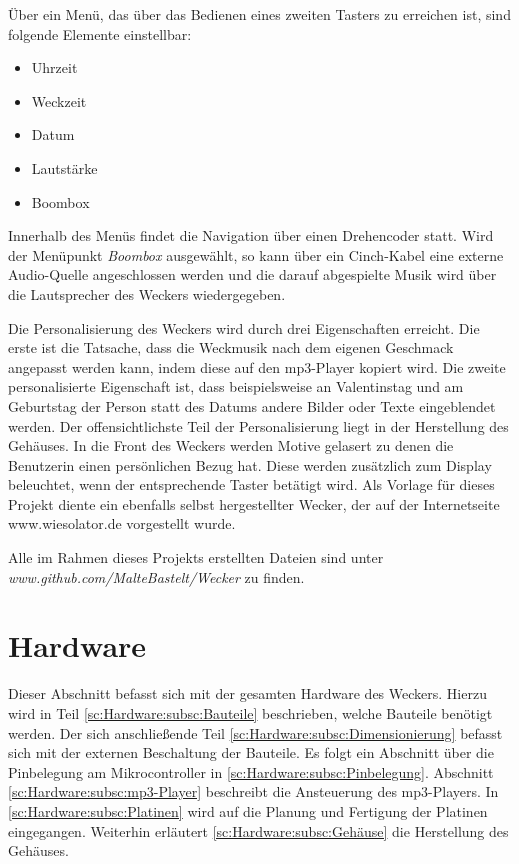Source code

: \documentclass[journal, a4paper]{IEEEtran}
\begin{document}
	Über ein Menü, das über das Bedienen eines zweiten Tasters zu erreichen ist, sind folgende Elemente einstellbar:
	\begin{itemize}[leftmargin=20mm]
	\item Uhrzeit
	\item Weckzeit
	\item Datum
	\item Lautstärke
	\item Boombox
	\end{itemize}
	Innerhalb des Menüs findet die Navigation über einen Drehencoder statt. Wird der Menüpunkt \textit{Boombox} ausgewählt, so kann über ein Cinch-Kabel eine externe Audio-Quelle angeschlossen werden und die darauf abgespielte Musik wird über die Lautsprecher des Weckers wiedergegeben.\par
	Die Personalisierung des Weckers wird durch drei Eigenschaften erreicht. Die erste ist die Tatsache, dass die Weckmusik nach dem eigenen Geschmack angepasst werden kann, indem diese auf den mp3-Player kopiert wird. Die zweite personalisierte Eigenschaft ist, dass beispielsweise an Valentinstag und am Geburtstag der Person statt des Datums andere Bilder oder Texte eingeblendet werden. Der offensichtlichste Teil der Personalisierung liegt in der Herstellung des Gehäuses. In die Front des Weckers werden Motive gelasert zu denen die Benutzerin einen persönlichen Bezug hat. Diese werden zusätzlich zum Display beleuchtet, wenn der entsprechende Taster betätigt wird.
	Als Vorlage für dieses Projekt diente ein ebenfalls selbst hergestellter Wecker, der auf der Internetseite www.wiesolator.de vorgestellt wurde.\par
	Alle im Rahmen dieses Projekts erstellten Dateien sind unter \emph{www.github.com/MalteBastelt/Wecker} zu finden.
	
\section{Hardware}
	Dieser Abschnitt befasst sich mit der gesamten Hardware des Weckers. Hierzu wird in Teil \ref{sc:Hardware:subsc:Bauteile} beschrieben, welche Bauteile benötigt werden. Der sich anschließende Teil \ref{sc:Hardware:subsc:Dimensionierung} befasst sich mit der externen Beschaltung der Bauteile. Es folgt ein Abschnitt über die Pinbelegung am Mikrocontroller in \ref{sc:Hardware:subsc:Pinbelegung}. Abschnitt \ref{sc:Hardware:subsc:mp3-Player} beschreibt die Ansteuerung des mp3-Players. In \ref{sc:Hardware:subsc:Platinen} wird auf die Planung und Fertigung der Platinen eingegangen. Weiterhin erläutert \ref{sc:Hardware:subsc:Gehäuse} die Herstellung des Gehäuses.
	
\end{document}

▶ Instructions to follow: Print out all the material word for word but exclude any images.

▶ Your solution:
Source code

: \documentclass[journal, a4paper]{IEEEtran}
\begin{document}
	Über ein Menü, das über das Bedienen eines zweiten Tasters zu erreichen ist, sind folgende Elemente einstellbar:
	\begin{itemize}[leftmargin=20mm]
	\item Uhrzeit
	\item Weckzeit
	\item Datum
	\item Lautstärke
	\item Boombox
	\end{itemize}
	Innerhalb des Menüs findet die Navigation über einen Drehencoder statt. Wird der Menüpunkt \textit{Boombox} ausgewählt, so kann über ein Cinch-Kabel eine externe Audio-Quelle angeschlossen werden und die darauf abgespielte Musik wird über die Lautsprecher des Weckers wiedergegeben.\par
	Die Personalisierung des Weckers wird durch drei Eigenschaften erreicht. Die erste ist die Tatsache, dass die Weckmusik nach dem eigenen Geschmack angepasst werden kann, indem diese auf den mp3-Player kopiert wird. Die zweite personalisierte Eigenschaft ist, dass beispielsweise an Valentinstag und am Geburtstag der Person statt des Datums andere Bilder oder Texte eingeblendet werden. Der offensichtlichste Teil der Personalisierung liegt in der Herstellung des Gehäuses. In die Front des Weckers werden Motive gelasert zu denen die Benutzerin einen persönlichen Bezug hat. Diese werden zusätzlich zum Display beleuchtet, wenn der entsprechende Taster betätigt wird.
	Als Vorlage für dieses Projekt diente ein ebenfalls selbst hergestellter Wecker, der auf der Internetseite www.wiesolator.de vorgestellt wurde.\par
	Alle im Rahmen dieses Projekts erstellten Dateien sind unter \emph{www.github.com/MalteBastelt/Wecker} zu finden.
	
\section{Hardware}
	Dieser Abschnitt befasst sich mit der gesamten Hardware des Weckers. Hierzu wird in Teil \ref{sc:Hardware:subsc:Bauteile} beschrieben, welche Bauteile benötigt werden. Der sich anschließende Teil \ref{sc:Hardware:subsc:Dimensionierung} befasst sich mit der externen Beschaltung der Bauteile. Es folgt ein Abschnitt über die Pinbelegung am Mikrocontroller in \ref{sc:Hardware:subsc:Pinbelegung}. Abschnitt \ref{sc:Hardware:subsc:mp3-Player} beschreibt die Ansteuerung des mp3-Players. In \ref{sc:Hardware:subsc:Platinen} wird auf die Planung und Fertigung der Platinen eingegangen. Weiterhin erläutert \ref{sc:Hardware:subsc:Gehäuse} die Herstellung des Gehäuses.
	
\end{document}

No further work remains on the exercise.